Comment éviter les pièges de l’administration fiduciaire?

Par Me Maxime Alepin | 2 octobre 2017 | Dernière mise à jour le 15 août 2023
4 minutes de lecture
James Pintar / 123RF

Depuis une vingtaine d’années, les fiducies sont de plus en plus populaires. Plusieurs y voient l’occasion de protéger leurs actifs ou de l’utiliser comme outil de planification fiscale.

Chaque individu possède un patrimoine qu’il pourra gérer tout au long de sa vie. Ce qui crée la particularité de la fiducie est qu’il s’agit d’un patrimoine autonome et distinct qui n’a pas de réel propriétaire et qui devra être administré par une tierce personne, soit le fiduciaire.

Le risque inhérent au transfert d’un actif dans une fiducie vient du fait que l’ancien propriétaire perd tous ses droits à l’égard de ce qui a été transféré à la fiducie. C’est pourquoi il est primordial de bien choisir le fiduciaire qui assurera, dorénavant, l’administration des biens transférés.

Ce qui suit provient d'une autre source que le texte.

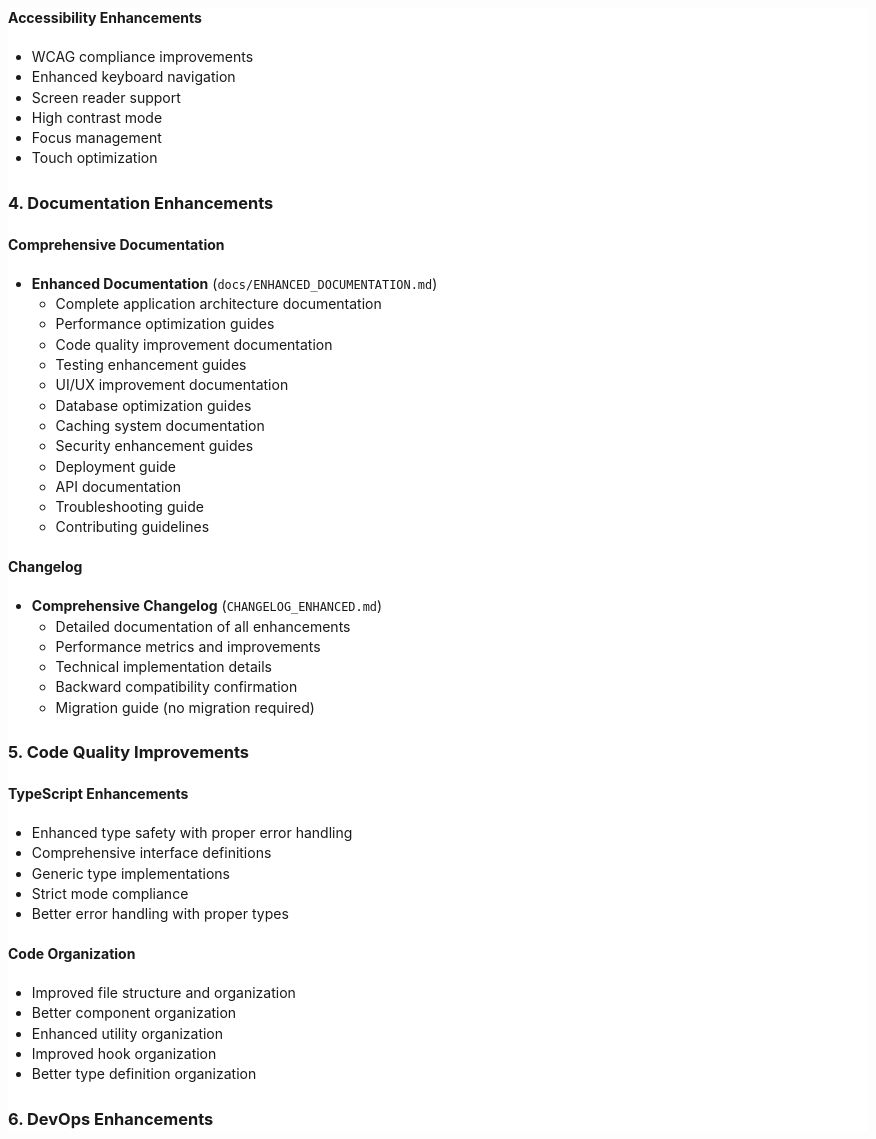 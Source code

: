 #### Accessibility Enhancements
- WCAG compliance improvements
- Enhanced keyboard navigation
- Screen reader support
- High contrast mode
- Focus management
- Touch optimization

### 4. Documentation Enhancements

#### Comprehensive Documentation
- **Enhanced Documentation** (`docs/ENHANCED_DOCUMENTATION.md`)
  - Complete application architecture documentation
  - Performance optimization guides
  - Code quality improvement documentation
  - Testing enhancement guides
  - UI/UX improvement documentation
  - Database optimization guides
  - Caching system documentation
  - Security enhancement guides
  - Deployment guide
  - API documentation
  - Troubleshooting guide
  - Contributing guidelines

#### Changelog
- **Comprehensive Changelog** (`CHANGELOG_ENHANCED.md`)
  - Detailed documentation of all enhancements
  - Performance metrics and improvements
  - Technical implementation details
  - Backward compatibility confirmation
  - Migration guide (no migration required)

### 5. Code Quality Improvements

#### TypeScript Enhancements
- Enhanced type safety with proper error handling
- Comprehensive interface definitions
- Generic type implementations
- Strict mode compliance
- Better error handling with proper types

#### Code Organization
- Improved file structure and organization
- Better component organization
- Enhanced utility organization
- Improved hook organization
- Better type definition organization

### 6. DevOps Enhancements
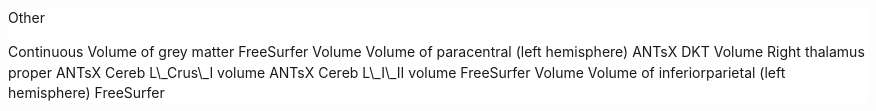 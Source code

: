 Other
</td>
<td style="text-align:left;">
Continuous Volume of grey matter
</td>
</tr>
<tr>
<td style="text-align:left;">
FreeSurfer
</td>
<td style="text-align:left;">
Volume
</td>
<td style="text-align:left;">
Volume of paracentral (left hemisphere)
</td>
</tr>
<tr>
<td style="text-align:left;">
ANTsX
</td>
<td style="text-align:left;">
DKT Volume
</td>
<td style="text-align:left;">
Right thalamus proper
</td>
</tr>
<tr>
<td style="text-align:left;">
ANTsX
</td>
<td style="text-align:left;">
Cereb
</td>
<td style="text-align:left;">
L\_Crus\_I volume
</td>
</tr>
<tr>
<td style="text-align:left;">
ANTsX
</td>
<td style="text-align:left;">
Cereb
</td>
<td style="text-align:left;">
L\_I\_II volume
</td>
</tr>
<tr>
<td style="text-align:left;">
FreeSurfer
</td>
<td style="text-align:left;">
Volume
</td>
<td style="text-align:left;">
Volume of inferiorparietal (left hemisphere)
</td>
</tr>
<tr>
<td style="text-align:left;">
FreeSurfer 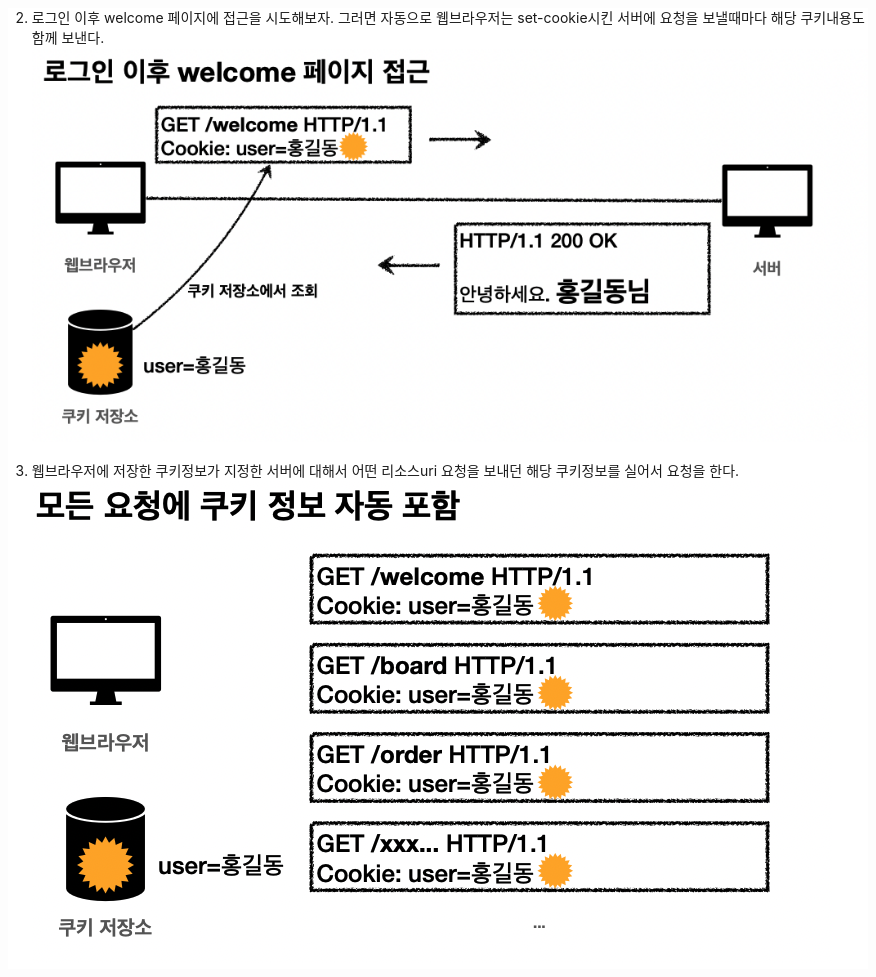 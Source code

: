    

2. 로그인 이후 welcome 페이지에 접근을 시도해보자. 그러면 자동으로 웹브라우저는 set-cookie시킨 서버에 요청을 보낼때마다 해당 쿠키내용도 함께 보낸다.
   ![image-20221122224001160](images/image-20221122224001160.png) 

3. 웹브라우저에 저장한 쿠키정보가 지정한 서버에 대해서 어떤 리소스uri 요청을 보내던 해당 쿠키정보를 실어서 요청을 한다.
   ![image-20221122224326242](images/image-20221122224326242.png) 
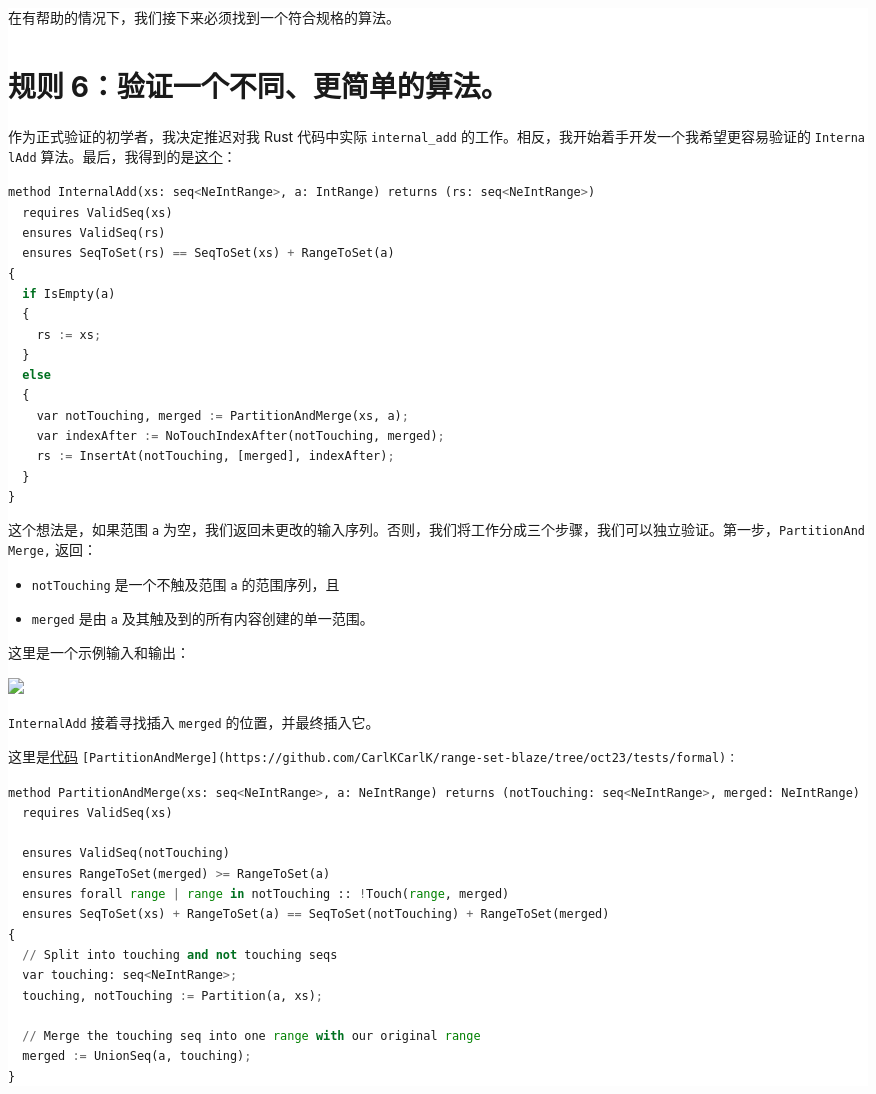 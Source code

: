 在有帮助的情况下，我们接下来必须找到一个符合规格的算法。

# 规则 6：验证一个不同、更简单的算法。

作为正式验证的初学者，我决定推迟对我 Rust 代码中实际 `internal_add` 的工作。相反，我开始着手开发一个我希望更容易验证的 `InternalAdd` 算法。最后，我得到的是[这个](https://github.com/CarlKCarlK/range-set-blaze/tree/oct23/tests/formal)：

```py
method InternalAdd(xs: seq<NeIntRange>, a: IntRange) returns (rs: seq<NeIntRange>)
  requires ValidSeq(xs)
  ensures ValidSeq(rs)
  ensures SeqToSet(rs) == SeqToSet(xs) + RangeToSet(a)
{
  if IsEmpty(a)
  {
    rs := xs;
  }
  else
  {
    var notTouching, merged := PartitionAndMerge(xs, a);
    var indexAfter := NoTouchIndexAfter(notTouching, merged);
    rs := InsertAt(notTouching, [merged], indexAfter);
  }
}
```

这个想法是，如果范围 `a` 为空，我们返回未更改的输入序列。否则，我们将工作分成三个步骤，我们可以独立验证。第一步，`PartitionAndMerge,` 返回：

+   `notTouching` 是一个不触及范围 `a` 的范围序列，且

+   `merged` 是由 `a` 及其触及到的所有内容创建的单一范围。

这里是一个示例输入和输出：

![](../Images/6d57b46a89432c5cb675479012d53208.png)

`InternalAdd` 接着寻找插入 `merged` 的位置，并最终插入它。

这里是[代码](https://github.com/CarlKCarlK/range-set-blaze/tree/oct23/tests/formal) `[PartitionAndMerge](https://github.com/CarlKCarlK/range-set-blaze/tree/oct23/tests/formal)：`

```py
method PartitionAndMerge(xs: seq<NeIntRange>, a: NeIntRange) returns (notTouching: seq<NeIntRange>, merged: NeIntRange)
  requires ValidSeq(xs)

  ensures ValidSeq(notTouching)
  ensures RangeToSet(merged) >= RangeToSet(a)
  ensures forall range | range in notTouching :: !Touch(range, merged)
  ensures SeqToSet(xs) + RangeToSet(a) == SeqToSet(notTouching) + RangeToSet(merged)
{
  // Split into touching and not touching seqs
  var touching: seq<NeIntRange>;
  touching, notTouching := Partition(a, xs);

  // Merge the touching seq into one range with our original range
  merged := UnionSeq(a, touching);
}
```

Avec la hausse marquée du nombre de fiducies, on constate que plusieurs fiduciaires exercent cette charge sans les compétences requises et n’ont que trop peu souvent accès à une formation adéquate afin de les guider dans cette fonction. Fréquemment, les fiducies sont mal organisées et les décisions ne sont pas répertoriées.

PETIT GUIDE DU FIDUCIAIRE

La fonction de fiduciaire comporte des obligations, des responsabilités et des pouvoirs que ce dernier doit s’assurer de respecter. L’un des outils qui doit le guider dans ses tâches est l’acte constitutif de la fiducie, dans lequel on retrouve certains éléments relatifs à sa gestion.

Le fiduciaire a la pleine administration des biens de la fiducie. Il pourra donc les gérer comme s’il en était le réel propriétaire. La pleine administration est un pouvoir très vaste, permettant même au fiduciaire d’aller jusqu’à vendre les biens qui lui sont confiés.

Il devra donc agir, dans l’exercice de sa fonction, avec impartialité, prudence, loyauté et diligence. Il devra prendre des décisions justes et raisonnables vis- à-vis de tous les bénéficiaires et ne devra pas agir dans son propre intérêt. Ses décisions relatives à l’administration des biens devront être guidées par l’intérêt des bénéficiaires de la fiducie et selon les lettres de l’acte constitutif. Puisque les situations évoluent, le fiduciaire devra garder un bon contact avec les bénéficiaires pour s’assurer de bien comprendre leur situation.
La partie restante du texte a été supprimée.